National Development Planning Minister Bambang Brodjonegoro said the capital will be moved somewhere in central Indonesia within five to 10 years but declined to reveal its location out of concern announcing it now would spark speculative land buying and a spike in land prices in the area.

The decision at a Cabinet meeting chaired by President Joko "Jokowi" Widodo came after considering economic losses caused by traffic congestion in the capital that reached 56 trillion rupiah (about $4 billion) a year based on 2013 data, Bambang said.

"It has even been approaching 100 trillion rupiah a year this year as the traffic congestion in Jakarta is getting worse," the minister said, adding that the low-lying capital is also prone to floods.

While its location is being withheld, the new capital is believed to be built in an existing city that already has an airport, harbor and other pieces of infrastructure.

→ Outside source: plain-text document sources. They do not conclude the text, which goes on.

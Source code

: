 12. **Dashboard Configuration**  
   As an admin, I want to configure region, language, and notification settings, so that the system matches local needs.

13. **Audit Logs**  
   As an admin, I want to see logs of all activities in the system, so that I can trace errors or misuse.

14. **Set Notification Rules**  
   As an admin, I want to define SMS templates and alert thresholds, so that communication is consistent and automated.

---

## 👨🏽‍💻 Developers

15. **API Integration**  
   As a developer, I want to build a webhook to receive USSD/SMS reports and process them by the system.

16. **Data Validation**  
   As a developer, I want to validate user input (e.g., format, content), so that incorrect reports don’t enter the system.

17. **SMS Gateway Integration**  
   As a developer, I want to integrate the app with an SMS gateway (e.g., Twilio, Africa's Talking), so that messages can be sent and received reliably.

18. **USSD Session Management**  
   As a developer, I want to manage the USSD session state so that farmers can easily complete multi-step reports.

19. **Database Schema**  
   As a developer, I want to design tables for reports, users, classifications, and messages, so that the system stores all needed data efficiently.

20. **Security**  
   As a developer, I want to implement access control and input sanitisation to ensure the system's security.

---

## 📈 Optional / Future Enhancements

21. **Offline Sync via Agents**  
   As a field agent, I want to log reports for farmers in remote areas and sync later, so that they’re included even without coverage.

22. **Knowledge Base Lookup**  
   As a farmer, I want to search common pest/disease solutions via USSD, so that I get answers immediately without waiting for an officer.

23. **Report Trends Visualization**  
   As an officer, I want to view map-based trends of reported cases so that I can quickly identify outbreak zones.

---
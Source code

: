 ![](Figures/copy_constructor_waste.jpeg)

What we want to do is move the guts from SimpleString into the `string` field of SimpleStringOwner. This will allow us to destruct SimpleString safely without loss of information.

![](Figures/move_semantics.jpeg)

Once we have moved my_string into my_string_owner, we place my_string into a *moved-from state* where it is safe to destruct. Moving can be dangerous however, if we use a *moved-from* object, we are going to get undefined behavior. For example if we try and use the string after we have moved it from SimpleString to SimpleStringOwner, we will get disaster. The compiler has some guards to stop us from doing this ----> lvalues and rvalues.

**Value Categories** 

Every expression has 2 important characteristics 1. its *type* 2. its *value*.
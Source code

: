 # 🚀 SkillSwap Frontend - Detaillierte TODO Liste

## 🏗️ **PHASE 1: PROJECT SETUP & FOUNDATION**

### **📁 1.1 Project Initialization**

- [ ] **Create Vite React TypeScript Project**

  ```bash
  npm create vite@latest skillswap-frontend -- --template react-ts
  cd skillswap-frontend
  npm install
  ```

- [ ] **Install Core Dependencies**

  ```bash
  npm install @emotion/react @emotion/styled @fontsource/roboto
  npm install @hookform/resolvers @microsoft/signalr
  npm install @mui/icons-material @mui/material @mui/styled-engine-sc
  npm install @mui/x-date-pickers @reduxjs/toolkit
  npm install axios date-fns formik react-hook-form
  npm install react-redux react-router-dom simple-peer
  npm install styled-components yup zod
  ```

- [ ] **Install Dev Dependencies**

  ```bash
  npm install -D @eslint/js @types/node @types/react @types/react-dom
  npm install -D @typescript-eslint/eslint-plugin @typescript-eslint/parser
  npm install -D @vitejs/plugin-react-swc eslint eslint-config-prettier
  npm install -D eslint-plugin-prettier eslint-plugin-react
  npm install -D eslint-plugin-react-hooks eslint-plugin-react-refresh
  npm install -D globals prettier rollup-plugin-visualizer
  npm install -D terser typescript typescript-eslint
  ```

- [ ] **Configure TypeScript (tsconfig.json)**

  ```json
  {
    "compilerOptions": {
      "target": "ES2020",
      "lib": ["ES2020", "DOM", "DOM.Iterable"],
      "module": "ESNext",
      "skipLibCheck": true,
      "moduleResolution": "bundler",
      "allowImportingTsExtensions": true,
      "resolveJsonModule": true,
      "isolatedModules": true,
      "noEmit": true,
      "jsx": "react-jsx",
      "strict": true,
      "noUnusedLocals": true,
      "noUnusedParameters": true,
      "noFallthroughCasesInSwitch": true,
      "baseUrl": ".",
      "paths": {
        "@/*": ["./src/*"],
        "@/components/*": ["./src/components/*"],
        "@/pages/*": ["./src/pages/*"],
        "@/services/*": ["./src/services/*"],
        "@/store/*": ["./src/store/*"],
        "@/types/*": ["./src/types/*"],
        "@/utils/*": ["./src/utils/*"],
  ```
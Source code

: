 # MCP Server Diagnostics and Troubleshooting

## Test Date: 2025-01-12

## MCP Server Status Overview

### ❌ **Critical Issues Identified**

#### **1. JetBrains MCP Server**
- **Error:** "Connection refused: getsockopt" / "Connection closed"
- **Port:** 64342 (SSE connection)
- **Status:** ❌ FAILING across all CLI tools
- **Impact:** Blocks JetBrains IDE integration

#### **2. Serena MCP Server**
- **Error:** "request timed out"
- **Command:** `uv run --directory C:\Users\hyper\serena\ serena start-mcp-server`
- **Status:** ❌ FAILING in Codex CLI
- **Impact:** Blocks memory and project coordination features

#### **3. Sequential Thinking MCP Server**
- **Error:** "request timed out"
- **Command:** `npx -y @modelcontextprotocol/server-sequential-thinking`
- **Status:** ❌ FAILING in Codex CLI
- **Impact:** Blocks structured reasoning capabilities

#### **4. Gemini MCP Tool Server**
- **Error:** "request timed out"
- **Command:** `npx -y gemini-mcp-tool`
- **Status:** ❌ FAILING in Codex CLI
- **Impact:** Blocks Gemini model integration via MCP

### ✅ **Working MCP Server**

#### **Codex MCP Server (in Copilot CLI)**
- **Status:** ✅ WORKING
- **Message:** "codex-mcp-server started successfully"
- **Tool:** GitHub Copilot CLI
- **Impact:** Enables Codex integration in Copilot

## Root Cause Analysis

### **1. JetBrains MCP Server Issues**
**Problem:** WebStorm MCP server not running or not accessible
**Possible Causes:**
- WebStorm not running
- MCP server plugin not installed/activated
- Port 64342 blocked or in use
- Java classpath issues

Bambang said that although such institutions as government agencies, parliament, national police headquarters and the constitutional court would move to the new capital, Jakarta would continue to host such institutions as the central bank and the investment coordination agency so the mega city would remain the nation's economic center.

The new capital, the minister said, is expected to be "geographically strategic" and located in the center of the country's territory to represent justice and accelerate development, particularly for the least-developed eastern part of Indonesia.

"The area must be free from earthquake, volcanic eruption, tsunami, flood, erosion, and forest and peatland fires," he said.

The idea to move the capital has been proposed since the era of President Sukarno, the nation's first president, but the plan has never materialized.

In 2017, Jokowi instructed Bambang to study the plan.

"Moving the capital needs well-planned, detailed preparations," Jokowi said at the start of Monday's Cabinet meeting, suggesting he plans to spend an extended period of time finalizing the relocation site.

"But I believe, Insya Allah (God willing), if we prepare it well, we can materialize this big idea," he said.